Hoffman did not long enjoy the fruits of his precious prize, however; the chapter of the church of Maestricht claimed, with more or less foundation, certain rights of property; and in spite of all protest, the head of the Crocodile of Maestricht, as it was already called, passed into the hands of the Dean of the Chapter, named Goddin, who enjoyed the possession of his antediluvian trophy until an unforeseen incident changed the aspect of things. This incident was nothing less than the bombardment and surrender of Maestricht to the Army of the North under Kleber, in 1794.

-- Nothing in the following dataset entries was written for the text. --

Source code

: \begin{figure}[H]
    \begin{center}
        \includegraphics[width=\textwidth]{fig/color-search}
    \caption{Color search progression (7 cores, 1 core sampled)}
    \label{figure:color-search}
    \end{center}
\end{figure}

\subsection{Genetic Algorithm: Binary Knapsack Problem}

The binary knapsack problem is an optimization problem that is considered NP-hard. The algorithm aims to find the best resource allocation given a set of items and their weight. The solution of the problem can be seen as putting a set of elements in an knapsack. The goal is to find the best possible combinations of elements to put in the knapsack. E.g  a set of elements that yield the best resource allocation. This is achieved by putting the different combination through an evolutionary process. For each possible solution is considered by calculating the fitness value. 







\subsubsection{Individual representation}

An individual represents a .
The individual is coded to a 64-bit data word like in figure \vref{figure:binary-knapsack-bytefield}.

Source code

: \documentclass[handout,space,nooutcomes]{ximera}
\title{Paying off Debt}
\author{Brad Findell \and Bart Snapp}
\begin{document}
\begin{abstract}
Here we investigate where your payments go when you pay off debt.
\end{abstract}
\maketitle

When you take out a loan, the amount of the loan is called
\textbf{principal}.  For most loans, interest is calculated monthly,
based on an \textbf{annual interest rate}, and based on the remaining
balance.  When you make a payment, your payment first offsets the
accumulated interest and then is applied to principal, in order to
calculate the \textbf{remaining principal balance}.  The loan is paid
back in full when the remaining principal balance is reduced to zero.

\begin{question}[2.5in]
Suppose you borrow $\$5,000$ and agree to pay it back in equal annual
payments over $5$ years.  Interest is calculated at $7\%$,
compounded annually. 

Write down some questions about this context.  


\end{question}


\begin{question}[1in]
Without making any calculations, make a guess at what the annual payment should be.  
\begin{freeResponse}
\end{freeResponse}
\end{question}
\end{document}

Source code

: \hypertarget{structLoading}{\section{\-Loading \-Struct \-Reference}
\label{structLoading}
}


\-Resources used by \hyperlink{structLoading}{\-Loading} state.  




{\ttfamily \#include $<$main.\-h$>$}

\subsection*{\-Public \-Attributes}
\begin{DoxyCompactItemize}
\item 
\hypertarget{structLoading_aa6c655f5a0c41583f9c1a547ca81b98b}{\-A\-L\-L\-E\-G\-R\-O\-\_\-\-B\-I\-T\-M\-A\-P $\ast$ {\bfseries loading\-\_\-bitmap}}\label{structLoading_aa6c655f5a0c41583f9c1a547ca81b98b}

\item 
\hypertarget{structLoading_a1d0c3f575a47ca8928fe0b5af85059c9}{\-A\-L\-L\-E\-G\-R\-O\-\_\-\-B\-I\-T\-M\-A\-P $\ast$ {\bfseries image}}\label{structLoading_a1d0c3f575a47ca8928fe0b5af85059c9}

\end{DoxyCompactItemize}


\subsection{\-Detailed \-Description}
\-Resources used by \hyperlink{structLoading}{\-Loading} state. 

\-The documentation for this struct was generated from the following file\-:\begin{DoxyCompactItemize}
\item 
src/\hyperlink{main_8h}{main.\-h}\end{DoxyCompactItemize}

The Army of the North did not enter upon a campaign to obtain the crania of Crocodiles, but it had on its staff a savant who was devoted to such pacific conquests. Faujas de Saint-Fond, who was the predecessor of Cordier in the Zoological Chair of the Jardin des Plantes, was attached to the Army of the North as Scientific Commissioner; and it is suspected that, in soliciting this mission, our naturalist had in his eye the already famous head of the Crocodile of the Meuse. However that may be, Maestricht fell into the hands of the French, and Faujas eagerly claimed the famous fossil for the French nation, which was packed with the care due to a relic numbering so many thousands of ages, and dispatched to the Museum of Natural History in Paris. On its arrival, Faujas undertook a labour which, as he thought, was to cover him with glory. He commenced the publication of a work entitled “The Mountain of Saint Peter of Maestricht,” describing all the fossil objects found in the Dutch quarry there, especially the Great Animal of Maestricht. He endeavoured to prove that this animal was a Crocodile.

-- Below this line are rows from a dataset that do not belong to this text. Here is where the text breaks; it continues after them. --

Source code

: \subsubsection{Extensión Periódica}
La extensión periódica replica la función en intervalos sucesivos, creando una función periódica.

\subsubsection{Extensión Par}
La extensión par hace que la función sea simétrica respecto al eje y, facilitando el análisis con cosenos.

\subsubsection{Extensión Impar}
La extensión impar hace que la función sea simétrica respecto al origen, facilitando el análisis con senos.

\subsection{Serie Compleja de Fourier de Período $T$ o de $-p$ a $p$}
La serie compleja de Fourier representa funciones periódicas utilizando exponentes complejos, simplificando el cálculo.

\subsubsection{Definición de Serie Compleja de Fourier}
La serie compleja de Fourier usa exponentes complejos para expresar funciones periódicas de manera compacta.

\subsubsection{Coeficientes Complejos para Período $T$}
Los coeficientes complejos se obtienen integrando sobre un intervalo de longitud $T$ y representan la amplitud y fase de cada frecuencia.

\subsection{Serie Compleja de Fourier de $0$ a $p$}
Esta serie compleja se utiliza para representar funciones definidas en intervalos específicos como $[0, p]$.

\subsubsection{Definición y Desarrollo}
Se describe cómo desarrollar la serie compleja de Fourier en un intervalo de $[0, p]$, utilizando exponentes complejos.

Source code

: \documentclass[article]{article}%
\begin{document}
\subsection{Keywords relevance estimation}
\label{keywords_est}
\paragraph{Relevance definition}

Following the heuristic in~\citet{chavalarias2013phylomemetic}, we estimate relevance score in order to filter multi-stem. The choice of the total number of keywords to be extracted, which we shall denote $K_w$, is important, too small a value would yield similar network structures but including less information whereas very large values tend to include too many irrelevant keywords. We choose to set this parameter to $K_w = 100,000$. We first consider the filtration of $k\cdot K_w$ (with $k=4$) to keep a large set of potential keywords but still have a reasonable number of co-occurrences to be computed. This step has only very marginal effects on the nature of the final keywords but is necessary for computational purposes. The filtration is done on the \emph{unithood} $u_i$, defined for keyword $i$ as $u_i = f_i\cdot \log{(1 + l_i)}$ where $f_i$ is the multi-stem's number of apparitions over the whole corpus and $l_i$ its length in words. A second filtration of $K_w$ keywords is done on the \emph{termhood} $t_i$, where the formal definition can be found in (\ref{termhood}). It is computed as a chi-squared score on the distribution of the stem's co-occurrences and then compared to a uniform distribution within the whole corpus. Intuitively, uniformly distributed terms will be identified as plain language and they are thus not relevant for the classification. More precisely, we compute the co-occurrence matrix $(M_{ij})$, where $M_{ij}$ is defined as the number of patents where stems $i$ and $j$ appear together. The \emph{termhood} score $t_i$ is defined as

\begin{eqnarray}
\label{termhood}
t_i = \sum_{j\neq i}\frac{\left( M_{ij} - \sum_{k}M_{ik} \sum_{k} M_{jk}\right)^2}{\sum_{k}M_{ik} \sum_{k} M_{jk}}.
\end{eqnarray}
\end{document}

Unfortunately for the glory of Faujas, a Dutch savant had devoted himself to the same study. Adrian Camper was the son of a great anatomist of Leyden, Pierre Camper, who had purchased of the heirs of the surgeon Hoffman some parts of the skeleton of the animal found in the quarry of Saint Peter. He had even published in the Philosophical Transactions of London, as early as 1786, a memoir, in which the animal is classed as a Whale. At the death of his father, Adrian Camper re-examined the skeleton, and in a work which Cuvier quotes with admiration, he fixed the ideas which were until then floating about. He proved that the bones belonged neither to a Fish, nor a Whale, nor to a Crocodile, but rather to a particular genus of Saurian Reptiles, or marine lizards, closely resembling in many important structural characters, existing Monitors and Iguanas, and peculiar to rocks of the Cretaceous period, both in Europe and America. Long before Faujas had finished the publication of his work on La Montagne de Saint-Pierre that of Adrian Camper had appeared, and totally changed the ideas of the world on this subject. It did not, however, hinder Faujas from continuing to call his animal the Crocodile of Maestricht. He even announced, some time after, that Adrian Camper was also of his opinion. “Nevertheless,” says Cuvier, “it is as far from the Crocodile as it is from the Iguana; and these two animals differ as much from each other in their teeth, bones, and viscera, as the ape differs from the cat, or the elephant from the horse.”